Make an exact copy of the records, with the pictures left out.

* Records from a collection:
§

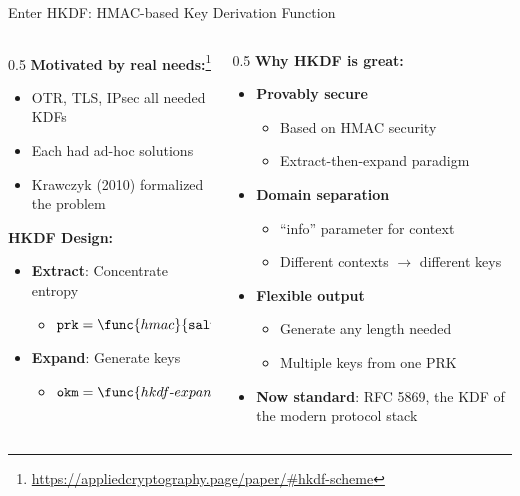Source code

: \ifdefined\PRESENTATION\else\PassOptionsToClass{handout}{beamer}\fi\documentclass[aspectratio=169, lualatex]{beamer}
\begin{document}
\begin{frame}{Enter HKDF: HMAC-based Key Derivation Function}
	\begin{columns}[c]
		\begin{column}{0.5\textwidth}
			\textbf{Motivated by real needs:}\footnote{\url{https://appliedcryptography.page/paper/\#hkdf-scheme}}
			\begin{itemize}
				\item OTR, TLS, IPsec all needed KDFs
				\item Each had ad-hoc solutions
				\item Krawczyk (2010) formalized the problem
			\end{itemize}
			\textbf{HKDF Design:}
			\begin{itemize}
				\item \textbf{Extract}: Concentrate entropy
				      \begin{itemize}
					      \item $\texttt{prk} = \func{hmac}{\texttt{salt}, \texttt{ikm}}$
				      \end{itemize}
				\item \textbf{Expand}: Generate keys
				      \begin{itemize}
					      \item $\texttt{okm} = \func{hkdf\text{-}expand}{\texttt{prk}, \texttt{info}, \texttt{len}}$
				      \end{itemize}
			\end{itemize}
		\end{column}
		\begin{column}{0.5\textwidth}
			\textbf{Why HKDF is great:}
			\begin{itemize}
				\item \textbf{Provably secure}
				      \begin{itemize}
					      \item Based on HMAC security
					      \item Extract-then-expand paradigm
				      \end{itemize}
				\item \textbf{Domain separation}
				      \begin{itemize}
					      \item ``info'' parameter for context
					      \item Different contexts $\rightarrow$ different keys
				      \end{itemize}
				\item \textbf{Flexible output}
				      \begin{itemize}
					      \item Generate any length needed
					      \item Multiple keys from one PRK
				      \end{itemize}
				\item \textbf{Now standard}: RFC 5869, the KDF of the modern protocol stack
			\end{itemize}
		\end{column}
	\end{columns}
\end{frame}
\end{document}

§

* Task output:
Source code

: \ifdefined\PRESENTATION\else\PassOptionsToClass{handout}{beamer}\fi\documentclass[aspectratio=169, lualatex]{beamer}
\begin{document}
\begin{frame}{Enter HKDF: HMAC-based Key Derivation Function}
	\begin{columns}[c]
		\begin{column}{0.5\textwidth}
			\textbf{Motivated by real needs:}\footnote{\url{https://appliedcryptography.page/paper/\#hkdf-scheme}}
			\begin{itemize}
				\item OTR, TLS, IPsec all needed KDFs
				\item Each had ad-hoc solutions
				\item Krawczyk (2010) formalized the problem
			\end{itemize}
			\textbf{HKDF Design:}
			\begin{itemize}
				\item \textbf{Extract}: Concentrate entropy
				      \begin{itemize}
					      \item $\texttt{prk} = \func{hmac}{\texttt{salt}, \texttt{ikm}}$
				      \end{itemize}
				\item \textbf{Expand}: Generate keys
				      \begin{itemize}
					      \item $\texttt{okm} = \func{hkdf\text{-}expand}{\texttt{prk}, \texttt{info}, \texttt{len}}$
				      \end{itemize}
			\end{itemize}
		\end{column}
		\begin{column}{0.5\textwidth}
			\textbf{Why HKDF is great:}
			\begin{itemize}
				\item \textbf{Provably secure}
				      \begin{itemize}
					      \item Based on HMAC security
					      \item Extract-then-expand paradigm
				      \end{itemize}
				\item \textbf{Domain separation}
				      \begin{itemize}
					      \item ``info'' parameter for context
					      \item Different contexts $\rightarrow$ different keys
				      \end{itemize}
				\item \textbf{Flexible output}
				      \begin{itemize}
					      \item Generate any length needed
					      \item Multiple keys from one PRK
				      \end{itemize}
				\item \textbf{Now standard}: RFC 5869, the KDF of the modern protocol stack
			\end{itemize}
		\end{column}
	\end{columns}
\end{frame}
\end{document}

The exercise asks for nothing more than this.